= Aim of the exercise =
Locate the line bearing "- [] 금액이 0이상의 숫자가 아닌 경우" in the material below, then reproduce it and each following line up to and including the line bearing "- [] 잔돈 form 만들기".

= Provided entries =
--- START ---

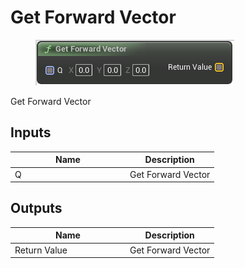 # Get Forward Vector

<div align="left" data-full-width="false"><figure><img src="../../../../.gitbook/assets/get_forward_vector.png" alt=""><figcaption></figcaption></figure></div>

Get Forward Vector

## Inputs

<table><thead><tr><th width="170">Name</th><th>Description</th></tr></thead><tbody><tr><td>Q</td><td>Get Forward Vector</td></tr></tbody></table>

## Outputs

<table><thead><tr><th width="170">Name</th><th>Description</th></tr></thead><tbody><tr><td>Return Value</td><td>Get Forward Vector</td></tr></tbody></table>
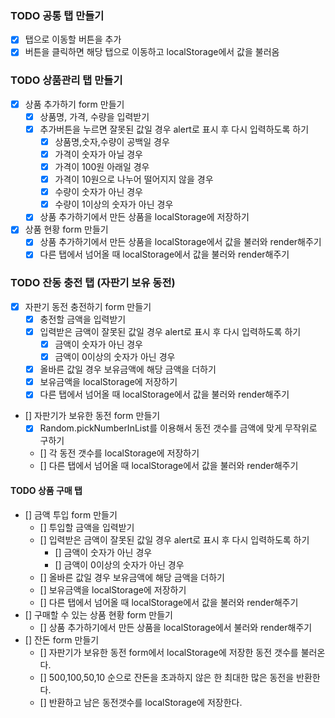 ### TODO 공통 탭 만들기
- [X] 탭으로 이동할 버튼을 추가
- [X] 버튼을 클릭하면 해당 탭으로 이동하고 localStorage에서 값을 불러옴

### TODO 상품관리 탭 만들기
- [X] 상품 추가하기 form 만들기
    - [X] 상품명, 가격, 수량을 입력받기
    - [X] 추가버튼을 누르면 잘못된 값일 경우 alert로 표시 후 다시 입력하도록 하기
        - [X] 상품명,숫자,수량이 공백일 경우
        - [X] 가격이 숫자가 아닐 경우
        - [X] 가격이 100원 아래일 경우
        - [X] 가격이 10원으로 나누어 떨어지지 않을 경우
        - [X] 수량이 숫자가 아닌 경우
        - [X] 수량이 1이상의 숫자가 아닌 경우 
    - [X] 상품 추가하기에서 만든 상품을 localStorage에 저장하기
- [X] 상품 현황 form 만들기
    - [X] 상품 추가하기에서 만든 상품을 localStorage에서 값을 불러와 render해주기
    - [X] 다른 탭에서 넘어올 때 localStorage에서 값을 불러와 render해주기

### TODO 잔동 충전 탭 (자판기 보유 동전)
- [X] 자판기 동전 충전하기 form 만들기
    - [X] 충전할 금액을 입력받기
    - [X] 입력받은 금액이 잘못된 값일 경우 alert로 표시 후 다시 입력하도록 하기
        - [X] 금액이 숫자가 아닌 경우
        - [X] 금액이 0이상의 숫자가 아닌 경우
    - [X] 올바른 값일 경우 보유금액에 해당 금액을 더하기 
    - [X] 보유금액을 localStorage에 저장하기
    - [X] 다른 탭에서 넘어올 때 localStorage에서 값을 불러와 render해주기
- [] 자판기가 보유한 동전 form 만들기
    - [X] Random.pickNumberInList를 이용해서 동전 갯수를 금액에 맞게 무작위로 구하기
    - [] 각 동전 갯수를 localStorage에 저장하기
    - [] 다른 탭에서 넘어올 때 localStorage에서 값을 불러와 render해주기

#### TODO 상품 구매 탭
- [] 금액 투입 form 만들기
    - [] 투입할 금액을 입력받기
    - [] 입력받은 금액이 잘못된 값일 경우 alert로 표시 후 다시 입력하도록 하기
        - [] 금액이 숫자가 아닌 경우
        - [] 금액이 0이상의 숫자가 아닌 경우
    - [] 올바른 값일 경우 보유금액에 해당 금액을 더하기 
    - [] 보유금액을 localStorage에 저장하기
    - [] 다른 탭에서 넘어올 때 localStorage에서 값을 불러와 render해주기
- [] 구매할 수 있는 상품 현황 form 만들기
    - [] 상품 추가하기에서 만든 상품을 localStorage에서 불러와 render해주기
- [] 잔돈 form 만들기
    - [] 자판기가 보유한 동전 form에서 localStorage에 저장한 동전 갯수를 불러온다.
    - [] 500,100,50,10 순으로 잔돈을 초과하지 않은 한 최대한 많은 동전을 반환한다.
    - [] 반환하고 남은 동전갯수를 localStorage에 저장한다.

--- END ---

= Exercise result =
        - [] 금액이 0이상의 숫자가 아닌 경우
    - [] 올바른 값일 경우 보유금액에 해당 금액을 더하기 
    - [] 보유금액을 localStorage에 저장하기
    - [] 다른 탭에서 넘어올 때 localStorage에서 값을 불러와 render해주기
- [] 구매할 수 있는 상품 현황 form 만들기
    - [] 상품 추가하기에서 만든 상품을 localStorage에서 불러와 render해주기
- [] 잔돈 form 만들기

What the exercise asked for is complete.